Provided data –
====

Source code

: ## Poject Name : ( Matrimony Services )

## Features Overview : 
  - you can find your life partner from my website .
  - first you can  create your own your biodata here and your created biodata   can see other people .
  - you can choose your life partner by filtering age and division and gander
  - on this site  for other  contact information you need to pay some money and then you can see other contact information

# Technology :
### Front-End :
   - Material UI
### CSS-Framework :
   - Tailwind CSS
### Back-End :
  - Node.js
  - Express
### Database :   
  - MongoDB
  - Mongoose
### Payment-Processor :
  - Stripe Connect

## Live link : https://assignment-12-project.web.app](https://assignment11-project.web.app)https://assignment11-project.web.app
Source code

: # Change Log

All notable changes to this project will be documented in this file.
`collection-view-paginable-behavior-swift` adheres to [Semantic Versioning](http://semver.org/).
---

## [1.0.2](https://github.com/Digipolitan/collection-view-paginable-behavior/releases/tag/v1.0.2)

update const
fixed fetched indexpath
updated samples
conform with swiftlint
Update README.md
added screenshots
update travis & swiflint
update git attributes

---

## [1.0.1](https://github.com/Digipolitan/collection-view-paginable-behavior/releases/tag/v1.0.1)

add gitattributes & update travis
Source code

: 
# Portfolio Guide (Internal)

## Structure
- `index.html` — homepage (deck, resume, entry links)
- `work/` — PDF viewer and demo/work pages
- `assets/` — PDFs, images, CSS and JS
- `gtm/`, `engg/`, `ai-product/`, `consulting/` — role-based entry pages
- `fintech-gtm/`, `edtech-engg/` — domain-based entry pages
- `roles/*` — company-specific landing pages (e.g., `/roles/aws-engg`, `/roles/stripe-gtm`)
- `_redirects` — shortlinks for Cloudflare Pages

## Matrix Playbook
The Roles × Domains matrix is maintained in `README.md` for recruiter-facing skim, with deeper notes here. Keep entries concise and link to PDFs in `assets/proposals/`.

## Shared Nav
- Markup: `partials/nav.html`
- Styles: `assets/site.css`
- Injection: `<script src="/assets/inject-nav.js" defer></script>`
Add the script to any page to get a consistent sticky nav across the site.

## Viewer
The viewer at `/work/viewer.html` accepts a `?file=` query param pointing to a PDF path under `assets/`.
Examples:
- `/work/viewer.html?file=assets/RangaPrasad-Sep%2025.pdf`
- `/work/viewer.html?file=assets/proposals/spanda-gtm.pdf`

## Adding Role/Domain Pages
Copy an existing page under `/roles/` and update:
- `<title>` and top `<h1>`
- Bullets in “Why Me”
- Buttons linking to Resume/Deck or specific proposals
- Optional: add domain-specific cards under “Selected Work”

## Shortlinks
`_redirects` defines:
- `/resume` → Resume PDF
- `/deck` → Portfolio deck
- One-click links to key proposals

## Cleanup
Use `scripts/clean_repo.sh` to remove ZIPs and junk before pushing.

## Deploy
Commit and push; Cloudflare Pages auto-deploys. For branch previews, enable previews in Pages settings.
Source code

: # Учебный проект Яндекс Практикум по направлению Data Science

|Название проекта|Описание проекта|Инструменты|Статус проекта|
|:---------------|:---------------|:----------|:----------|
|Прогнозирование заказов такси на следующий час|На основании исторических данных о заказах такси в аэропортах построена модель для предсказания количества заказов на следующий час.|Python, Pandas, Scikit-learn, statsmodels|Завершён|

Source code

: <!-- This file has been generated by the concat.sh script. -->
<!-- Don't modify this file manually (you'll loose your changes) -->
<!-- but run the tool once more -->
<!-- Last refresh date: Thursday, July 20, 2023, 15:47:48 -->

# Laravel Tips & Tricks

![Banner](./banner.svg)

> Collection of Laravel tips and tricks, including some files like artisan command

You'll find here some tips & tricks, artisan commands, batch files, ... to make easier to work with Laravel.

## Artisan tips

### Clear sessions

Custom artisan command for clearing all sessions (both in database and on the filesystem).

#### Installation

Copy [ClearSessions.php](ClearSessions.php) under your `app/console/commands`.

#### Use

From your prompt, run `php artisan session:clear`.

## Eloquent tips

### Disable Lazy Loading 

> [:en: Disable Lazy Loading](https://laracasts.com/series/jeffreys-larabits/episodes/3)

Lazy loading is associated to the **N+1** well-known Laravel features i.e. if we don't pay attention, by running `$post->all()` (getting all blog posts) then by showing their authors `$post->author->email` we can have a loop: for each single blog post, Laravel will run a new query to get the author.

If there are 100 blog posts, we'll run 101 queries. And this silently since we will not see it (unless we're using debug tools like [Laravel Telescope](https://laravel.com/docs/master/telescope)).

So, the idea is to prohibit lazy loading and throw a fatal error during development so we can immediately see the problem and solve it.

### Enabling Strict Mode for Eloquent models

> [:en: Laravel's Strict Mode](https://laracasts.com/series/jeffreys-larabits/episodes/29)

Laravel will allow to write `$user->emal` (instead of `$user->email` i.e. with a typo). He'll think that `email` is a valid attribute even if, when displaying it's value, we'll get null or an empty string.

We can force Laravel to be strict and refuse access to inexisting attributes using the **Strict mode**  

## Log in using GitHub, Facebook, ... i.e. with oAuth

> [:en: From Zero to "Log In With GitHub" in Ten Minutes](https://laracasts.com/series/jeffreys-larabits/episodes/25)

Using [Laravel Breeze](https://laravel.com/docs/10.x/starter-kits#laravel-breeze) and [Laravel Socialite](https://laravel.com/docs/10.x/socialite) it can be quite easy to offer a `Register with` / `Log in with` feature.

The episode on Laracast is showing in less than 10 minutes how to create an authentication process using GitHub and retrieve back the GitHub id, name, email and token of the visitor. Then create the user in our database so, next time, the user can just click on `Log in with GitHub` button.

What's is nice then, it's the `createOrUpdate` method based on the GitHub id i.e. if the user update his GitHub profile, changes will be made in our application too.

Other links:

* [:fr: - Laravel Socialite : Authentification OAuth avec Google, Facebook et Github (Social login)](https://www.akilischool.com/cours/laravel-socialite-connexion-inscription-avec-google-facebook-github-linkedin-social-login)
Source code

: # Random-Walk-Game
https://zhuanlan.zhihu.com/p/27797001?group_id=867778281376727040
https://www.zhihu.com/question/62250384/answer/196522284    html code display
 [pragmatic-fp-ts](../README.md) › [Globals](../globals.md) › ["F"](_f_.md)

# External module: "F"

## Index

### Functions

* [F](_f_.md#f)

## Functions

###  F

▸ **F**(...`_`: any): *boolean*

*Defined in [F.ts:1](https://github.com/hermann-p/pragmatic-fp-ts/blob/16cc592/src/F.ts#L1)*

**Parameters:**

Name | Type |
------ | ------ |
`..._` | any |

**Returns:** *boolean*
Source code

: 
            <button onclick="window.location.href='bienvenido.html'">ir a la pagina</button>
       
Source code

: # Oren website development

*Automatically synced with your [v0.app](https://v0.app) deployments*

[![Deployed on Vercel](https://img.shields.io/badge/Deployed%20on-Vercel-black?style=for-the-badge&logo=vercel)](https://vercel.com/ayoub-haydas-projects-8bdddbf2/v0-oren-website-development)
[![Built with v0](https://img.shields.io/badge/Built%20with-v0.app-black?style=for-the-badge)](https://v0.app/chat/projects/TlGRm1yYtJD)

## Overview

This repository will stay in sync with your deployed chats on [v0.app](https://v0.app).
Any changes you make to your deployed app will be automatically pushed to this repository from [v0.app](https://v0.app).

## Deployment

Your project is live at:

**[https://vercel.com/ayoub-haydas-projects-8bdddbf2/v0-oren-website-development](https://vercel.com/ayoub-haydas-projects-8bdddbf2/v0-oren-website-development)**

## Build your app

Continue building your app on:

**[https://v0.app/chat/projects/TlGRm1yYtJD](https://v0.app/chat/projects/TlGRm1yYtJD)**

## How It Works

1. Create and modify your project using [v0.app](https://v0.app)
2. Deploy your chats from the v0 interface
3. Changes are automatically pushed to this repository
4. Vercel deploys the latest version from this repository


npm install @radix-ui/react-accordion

====

Task directions – Copy out every line from the data above in which the word "Facebook" occurs.

Answer section –
## Log in using GitHub, Facebook, ... i.e. with oAuth
* [:fr: - Laravel Socialite : Authentification OAuth avec Google, Facebook et Github (Social login)](https://www.akilischool.com/cours/laravel-socialite-connexion-inscription-avec-google-facebook-github-linkedin-social-login)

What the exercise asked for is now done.